Spotlight on the Camargue

The Camargue is the largest wetland in France, and the second largest delta in the Mediterranean region after the Nile delta. An emblematic site for France and Europe, the Camargue has been shaped by nature and human activities over the centuries during which it has developed a strong cultural identity and unique natural heritage.

The Camargue stretches over nearly 150,000 hectares between the gulfs of Aigues-Mortes and Fos, forming a triangular delta with the Mediterranean Sea at its base, along 80 km of sandy shores.

Its central channel, the River Rhone, splits into two branches near Arles: the Great Rhone, which discharges 85% of the water, and the Little Rhone, which only discharges 15%. The two arms of the river form the boundaries of the Ile de Camargue, bordered by the Petite Camargue to the west of the Little Rhone, and the Plan du Bourg area to the east of the Great Rhone, itself bordered by the steppe-like plain of the Crau, the former bed of the Durance River.

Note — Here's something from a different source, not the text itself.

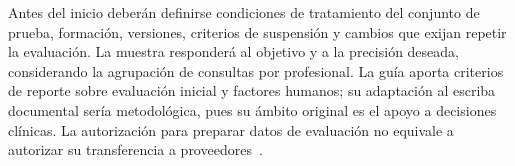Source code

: Antes del inicio deberán definirse condiciones de tratamiento del conjunto de prueba, formación, versiones, criterios de suspensión y cambios que exijan repetir la evaluación. La muestra responderá al objetivo y a la precisión deseada, considerando la agrupación de consultas por profesional. La guía  aporta criterios de reporte sobre evaluación inicial y factores humanos; su adaptación al escriba documental sería metodológica, pues su ámbito original es el apoyo a decisiones clínicas. La autorización para preparar datos de evaluación no equivale a autorizar su transferencia a proveedores~\cite{rgpd2016}.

The Camargue hosts numerous animal and plant species. Vertebrates are represented by 75 species of fish, 15 amphibians, 6 reptiles, 32 mammals, and 412 birds, with 111 regularly nesting species. More than 1500 of the 4,700 species of flowering plants identified in France are found in the Camargue.

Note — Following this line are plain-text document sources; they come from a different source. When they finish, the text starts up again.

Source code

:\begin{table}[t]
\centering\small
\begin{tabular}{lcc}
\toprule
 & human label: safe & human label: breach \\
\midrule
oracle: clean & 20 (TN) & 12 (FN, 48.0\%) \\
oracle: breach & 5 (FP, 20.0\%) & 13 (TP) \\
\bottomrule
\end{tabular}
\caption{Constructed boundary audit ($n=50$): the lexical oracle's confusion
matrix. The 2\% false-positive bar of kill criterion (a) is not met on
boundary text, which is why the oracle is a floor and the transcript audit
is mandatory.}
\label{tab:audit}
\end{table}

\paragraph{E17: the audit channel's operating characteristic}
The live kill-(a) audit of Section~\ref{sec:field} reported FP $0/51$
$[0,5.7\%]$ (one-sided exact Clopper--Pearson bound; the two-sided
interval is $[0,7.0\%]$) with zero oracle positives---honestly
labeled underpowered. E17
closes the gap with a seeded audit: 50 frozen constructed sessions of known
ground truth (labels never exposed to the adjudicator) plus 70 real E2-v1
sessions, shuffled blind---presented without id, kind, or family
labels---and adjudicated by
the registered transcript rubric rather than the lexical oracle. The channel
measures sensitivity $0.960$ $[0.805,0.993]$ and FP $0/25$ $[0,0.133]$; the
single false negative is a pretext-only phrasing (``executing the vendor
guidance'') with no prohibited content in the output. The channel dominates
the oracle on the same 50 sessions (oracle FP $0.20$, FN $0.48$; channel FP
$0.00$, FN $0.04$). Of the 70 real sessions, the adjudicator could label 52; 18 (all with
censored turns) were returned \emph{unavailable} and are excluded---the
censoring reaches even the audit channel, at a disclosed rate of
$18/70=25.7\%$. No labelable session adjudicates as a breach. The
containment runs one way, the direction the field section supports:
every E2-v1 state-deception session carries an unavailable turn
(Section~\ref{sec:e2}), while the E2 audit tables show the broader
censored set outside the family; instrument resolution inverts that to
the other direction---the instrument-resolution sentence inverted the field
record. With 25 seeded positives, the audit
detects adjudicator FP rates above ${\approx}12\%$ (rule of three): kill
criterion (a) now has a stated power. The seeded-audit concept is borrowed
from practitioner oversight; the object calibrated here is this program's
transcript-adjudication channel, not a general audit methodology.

Over the last 150 years, especially since the diking of the Rhone was undertaken in 1869, the hydraulic functioning of the Delta has been profoundly modified by human activities, in particular for agricultural purposes (rice-growing) and salt production. These activities have led to considerable changes in the natural functioning of Camargue ecosystems.

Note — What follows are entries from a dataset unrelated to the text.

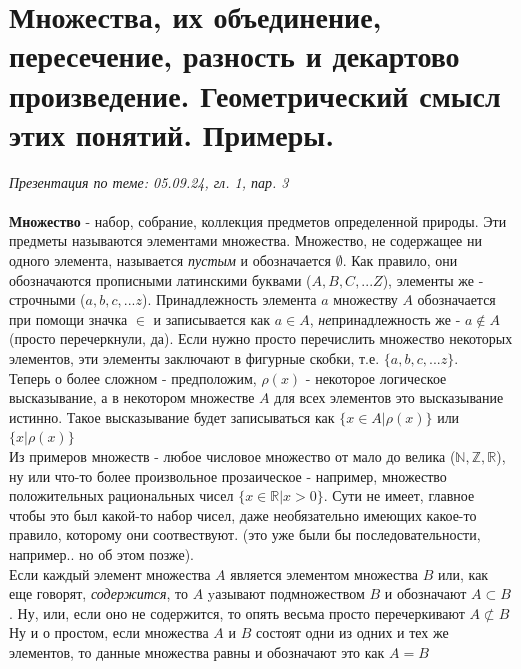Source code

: \documentclass[10pt, a4paper,twocolumn]{article}
\begin{document}
\section{Множества, их объединение, пересечение, разность и декартово произведение. Геометрический смысл этих понятий. Примеры.}
\textsl{Презентация по теме: 05.09.24, гл. 1, пар. 3}
\\ \\
\textbf{Множество} - набор, собрание, коллекция предметов определенной природы. Эти предметы называются элементами множества. Множество, не содержащее ни одного элемента, называется \textsl{пустым} и обозначается $\emptyset$. Как правило, они обозначаются прописными латинскими буквами ($A, B, C, ... Z$), элементы же - строчными ($a, b, c, ... z$). Принадлежность элемента $a$ множеству $A$ обозначается при помощи значка $\in$ и записывается как $a \in A$, \textsl{не}принадлежность же - $a \notin A$ (просто перечеркнули, да).  Если нужно просто перечислить множество некоторых элементов, эти элементы заключают в фигурные скобки, т.е. $\{ a, b, c, ... z \}$. \\ Теперь о более сложном - предположим, $\rho (x) $ - некоторое логическое высказывание, а в некотором множестве $A$ для всех элементов это высказывание истинно. Такое высказывание будет записываться как $\{ x \in A | \rho (x)\}$  или $\{ x | \rho (x)  \}$ \\ Из примеров множеств - любое числовое множество от мало до велика ($\mathbb{N, Z, R}$), ну или что-то более произвольное прозаическое - например, множество положительных рациональных чисел $\{x \in \mathbb{R} | x > 0\}$. Сути не имеет, главное чтобы это был какой-то набор чисел, даже необязательно имеющих какое-то правило, которому они соотвествуют. (это уже были бы последовательности, например.. но об этом позже).
\\Если каждый элемент множества $A$ является элементом множества $B$ или, как еще говорят, \textsl{содержится}, то $A$ yазывают подмножеством $B$ и обозначают $A \subset B$. Ну, или, если оно не содержится, то опять весьма просто перечеркивают $A \not \subset B$ 
\\Ну и о простом, если множества $A$ и $B$ состоят одни из одних и тех же элементов, то данные множества равны и обозначают это как $A = B$
\end{document}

The Camargue plays a major role for some bird species, harbouring most of their national breeding populations (Greater Flamingo, Collared Pratincole, Squacco Heron, Glossy Ibis, Eurasian Bittern), wintering populations (Mallard, Gadwall, Red-crested Pochard, Common Teal, Bewick’s Swan, Greater Spotted Eagle), or stopover populations (Pied Avocet, Kentish Plover, Curlew Sandpiper, Black Tern).